Register renaming onto a large physical register file is sufficient in this case. There are other cases where having more architectural registers helps, especially for higher FP latency hence why AVX512 has 32 zmm regs. But for integer 16 is close to enough. RISC CPUs were often designed for in-order without reg renaming, needing SW pipeline.

With OoO exec, the jump from 8 to 16 architectural GP integer regs is more significant than a jump from 16 to 32 would be, in terms of reducing spill/reloads. (I've seen a paper that measured total dynamic instruction count for SPECint with various numbers of architectural registers. I didn't look it up again, but 8->16 might have been 10% total saving while 16->32 was only a couple %. Something like that).
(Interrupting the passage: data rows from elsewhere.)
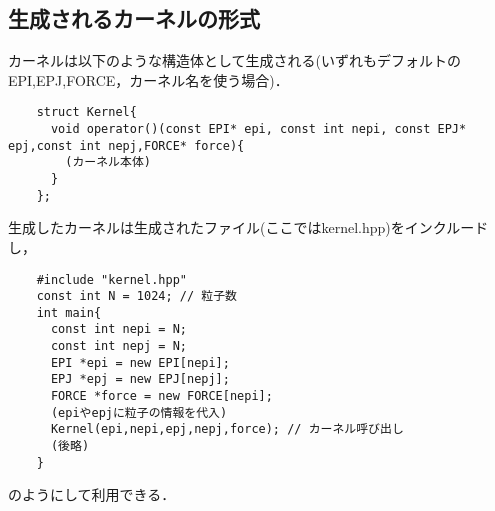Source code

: \documentclass{article}
\begin{document}
  \subsection{生成されるカーネルの形式}
  カーネルは以下のような構造体として生成される(いずれもデフォルトのEPI,EPJ,FORCE，カーネル名を使う場合)．
\begin{verbatim}
	struct Kernel{
	  void operator()(const EPI* epi, const int nepi, const EPJ* epj,const int nepj,FORCE* force){
	    (カーネル本体)
	  }
	};
\end{verbatim}
生成したカーネルは生成されたファイル(ここではkernel.hpp)をインクルードし，
\begin{verbatim}
	#include "kernel.hpp"
	const int N = 1024; // 粒子数
	int main{
	  const int nepi = N;
	  const int nepj = N;
	  EPI *epi = new EPI[nepi];
	  EPJ *epj = new EPJ[nepj];
	  FORCE *force = new FORCE[nepi];
	  (epiやepjに粒子の情報を代入)
	  Kernel(epi,nepi,epj,nepj,force); // カーネル呼び出し
	  (後略)
	}
\end{verbatim}
のようにして利用できる．
\end{document}
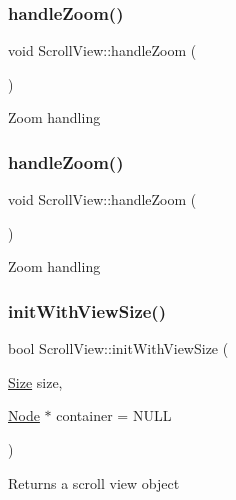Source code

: \subsubsection{\texorpdfstring{handle\+Zoom()}{handleZoom()}\hspace{0.1cm}{\footnotesize\ttfamily [1/2]}}
{\footnotesize\ttfamily void Scroll\+View\+::handle\+Zoom (\begin{DoxyParamCaption}{ }\end{DoxyParamCaption})\hspace{0.3cm}{\ttfamily [protected]}}

Zoom handling \mbox{\label{classScrollView_a9eedb1e4515a77abc80fcfacb4638474}} 
\subsubsection{\texorpdfstring{handle\+Zoom()}{handleZoom()}\hspace{0.1cm}{\footnotesize\ttfamily [2/2]}}
{\footnotesize\ttfamily void Scroll\+View\+::handle\+Zoom (\begin{DoxyParamCaption}{ }\end{DoxyParamCaption})\hspace{0.3cm}{\ttfamily [protected]}}

Zoom handling \mbox{\label{classScrollView_ae672005fc1d0d8dd3605d85e9f41a1d4}} 
\subsubsection{\texorpdfstring{init\+With\+View\+Size()}{initWithViewSize()}\hspace{0.1cm}{\footnotesize\ttfamily [1/2]}}
{\footnotesize\ttfamily bool Scroll\+View\+::init\+With\+View\+Size (\begin{DoxyParamCaption}\item[{\hyperlink{classSize}{Size}}]{size,  }\item[{\hyperlink{classNode}{Node} $\ast$}]{container = {\ttfamily NULL} }\end{DoxyParamCaption})}

Returns a scroll view object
But this specific problem doesn't need a lot of FP registers, only 4 vectors for sum[0..3] (if they were loop-carried) and maybe 1 temporary; x86 can use memory-source mul/add/FMA. Register renaming removes any WAW hazards so we can reuse the same temporary register instead of needing software pipelining. (And OoO exec also hides load and ALU latency.)

You want multiple accumulators when there are loop-carried dependencies. This code is adding into memory, not into a few vector accumulators, so any dependency is through store/reload. But that only has ~7 cycle latency so any sane cache-blocking factor hides it.